Japanese daimyo (1562 – 1614)

Maeda Toshinaga (前田 利長) was a Sengoku period Japanese samurai and the second early-Edo period daimyō of Kaga Domain in the Hokuriku region of Japan, and the 3rd hereditary chieftain of the Maeda clan. He was the eldest son of Maeda Toshiie. His childhood name was "Inuchiyo" (犬千代).

== Biography ==

Toshinaga was born in what is now part of the city of Nagoya in Owari Province, where his father was in the service of Oda Nobunaga In 1581, he married one of Oda Nobunaga's daughters, Ei-hime, who was only six years old at the time. Nobunaga was assassinated the following year at the Honnō-ji Incident.

In 1583, he assisted his father at the Battle of Shizugatake and after the death of Shibata Katsuie, he swore fealty to Toyotomi Hideyoshi and was awarded a 40,000 koku fief in Kaga Province.

In 1585, he played a key role in Hideyoshi's campaign against Sassa Narimasa, and his holdings were greatly expanded to 320,000 koku across Kaga and Etchū Provinces. He led some 3,000 men in Toyotomi Hideyoshi's during the Kyūshū Campaign (1587) and the Siege of Odawara (1590).
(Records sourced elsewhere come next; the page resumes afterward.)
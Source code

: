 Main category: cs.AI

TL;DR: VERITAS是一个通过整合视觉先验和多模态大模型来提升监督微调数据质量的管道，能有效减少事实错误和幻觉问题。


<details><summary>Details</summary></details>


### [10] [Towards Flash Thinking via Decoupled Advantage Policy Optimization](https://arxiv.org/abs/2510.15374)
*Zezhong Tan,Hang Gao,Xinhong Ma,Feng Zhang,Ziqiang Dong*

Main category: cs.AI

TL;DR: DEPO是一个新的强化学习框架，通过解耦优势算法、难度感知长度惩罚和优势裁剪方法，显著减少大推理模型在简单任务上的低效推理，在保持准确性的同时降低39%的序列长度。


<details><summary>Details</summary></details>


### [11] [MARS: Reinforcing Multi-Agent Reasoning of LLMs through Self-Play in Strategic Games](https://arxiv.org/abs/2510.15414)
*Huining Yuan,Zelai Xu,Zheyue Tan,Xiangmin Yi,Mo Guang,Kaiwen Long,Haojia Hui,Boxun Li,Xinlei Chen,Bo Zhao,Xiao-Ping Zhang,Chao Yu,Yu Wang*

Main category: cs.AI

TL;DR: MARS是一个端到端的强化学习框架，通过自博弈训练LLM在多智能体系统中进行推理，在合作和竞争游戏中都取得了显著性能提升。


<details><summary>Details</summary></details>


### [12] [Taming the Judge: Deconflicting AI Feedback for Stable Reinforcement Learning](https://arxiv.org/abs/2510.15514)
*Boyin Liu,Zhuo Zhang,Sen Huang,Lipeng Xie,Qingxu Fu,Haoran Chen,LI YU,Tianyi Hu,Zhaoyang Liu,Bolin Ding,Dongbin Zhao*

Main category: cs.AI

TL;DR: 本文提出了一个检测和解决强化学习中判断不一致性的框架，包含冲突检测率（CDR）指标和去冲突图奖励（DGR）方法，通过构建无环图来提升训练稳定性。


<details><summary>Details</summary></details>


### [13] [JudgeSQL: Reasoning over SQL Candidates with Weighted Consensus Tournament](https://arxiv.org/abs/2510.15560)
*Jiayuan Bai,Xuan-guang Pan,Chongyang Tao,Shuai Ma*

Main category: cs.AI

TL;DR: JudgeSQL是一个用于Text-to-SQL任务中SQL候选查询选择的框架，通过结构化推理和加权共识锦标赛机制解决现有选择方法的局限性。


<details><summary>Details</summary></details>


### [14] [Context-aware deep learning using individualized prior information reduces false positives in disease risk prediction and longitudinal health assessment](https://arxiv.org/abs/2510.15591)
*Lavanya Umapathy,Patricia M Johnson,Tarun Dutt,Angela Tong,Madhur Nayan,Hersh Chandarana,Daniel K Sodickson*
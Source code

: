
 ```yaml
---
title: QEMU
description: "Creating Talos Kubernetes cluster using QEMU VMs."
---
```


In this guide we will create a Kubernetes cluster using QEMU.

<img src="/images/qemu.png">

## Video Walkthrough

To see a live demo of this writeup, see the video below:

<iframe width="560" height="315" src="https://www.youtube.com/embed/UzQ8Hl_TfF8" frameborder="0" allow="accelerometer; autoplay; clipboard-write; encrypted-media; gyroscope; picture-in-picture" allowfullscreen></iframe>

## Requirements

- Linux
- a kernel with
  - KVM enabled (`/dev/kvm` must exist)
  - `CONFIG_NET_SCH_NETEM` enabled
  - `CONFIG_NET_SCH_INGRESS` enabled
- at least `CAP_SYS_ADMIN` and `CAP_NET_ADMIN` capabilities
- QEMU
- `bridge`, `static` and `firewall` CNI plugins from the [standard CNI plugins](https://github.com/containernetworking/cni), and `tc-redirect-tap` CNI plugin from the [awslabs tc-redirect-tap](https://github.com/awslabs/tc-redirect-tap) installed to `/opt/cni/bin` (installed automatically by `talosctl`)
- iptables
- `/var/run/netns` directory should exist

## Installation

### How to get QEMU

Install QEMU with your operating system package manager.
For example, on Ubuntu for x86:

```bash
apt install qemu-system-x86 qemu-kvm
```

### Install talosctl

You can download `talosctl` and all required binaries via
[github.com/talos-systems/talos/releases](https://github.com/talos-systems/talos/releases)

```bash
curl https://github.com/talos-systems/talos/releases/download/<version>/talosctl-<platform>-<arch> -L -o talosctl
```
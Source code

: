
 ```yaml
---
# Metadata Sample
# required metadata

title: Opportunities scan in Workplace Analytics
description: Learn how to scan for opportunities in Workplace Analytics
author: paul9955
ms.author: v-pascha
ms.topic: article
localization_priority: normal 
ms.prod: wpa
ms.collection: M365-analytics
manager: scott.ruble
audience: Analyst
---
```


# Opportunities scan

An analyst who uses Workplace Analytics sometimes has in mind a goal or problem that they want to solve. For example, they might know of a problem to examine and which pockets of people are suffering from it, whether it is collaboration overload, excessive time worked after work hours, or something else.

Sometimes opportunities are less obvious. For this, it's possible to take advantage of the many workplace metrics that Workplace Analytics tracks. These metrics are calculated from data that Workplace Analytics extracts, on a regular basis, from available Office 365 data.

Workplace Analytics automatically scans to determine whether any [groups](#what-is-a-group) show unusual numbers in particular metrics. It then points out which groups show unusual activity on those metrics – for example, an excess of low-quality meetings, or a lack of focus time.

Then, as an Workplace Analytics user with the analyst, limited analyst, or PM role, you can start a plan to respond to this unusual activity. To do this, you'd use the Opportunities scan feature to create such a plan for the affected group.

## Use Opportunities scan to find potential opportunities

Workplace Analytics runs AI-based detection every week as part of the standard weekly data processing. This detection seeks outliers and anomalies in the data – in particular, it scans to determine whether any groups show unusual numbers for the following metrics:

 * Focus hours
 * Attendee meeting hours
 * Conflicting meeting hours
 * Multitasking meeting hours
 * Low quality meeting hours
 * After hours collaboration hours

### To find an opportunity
In 1598, he received the 267,000 koku Kanazawa holdings of his father, Maeda Toshiie.
Toshiie died the following year 1599, and Hosokawa Tadaoki convinced Toshinaga to support Tokugawa Ieyasu over Ishida Mitsunari and Toyotomi Hideyori.

In 1600, at the time of the Battle of Sekigahara, his role was primarily to contain the forces of Uesugi Kagekatsu and Niwa Nagashige, they clash at Battle of Asainawate, and at the same time, to keep the forces of his younger brother, Maeda Toshimasa, ruler of Noto Province, from joining the western army.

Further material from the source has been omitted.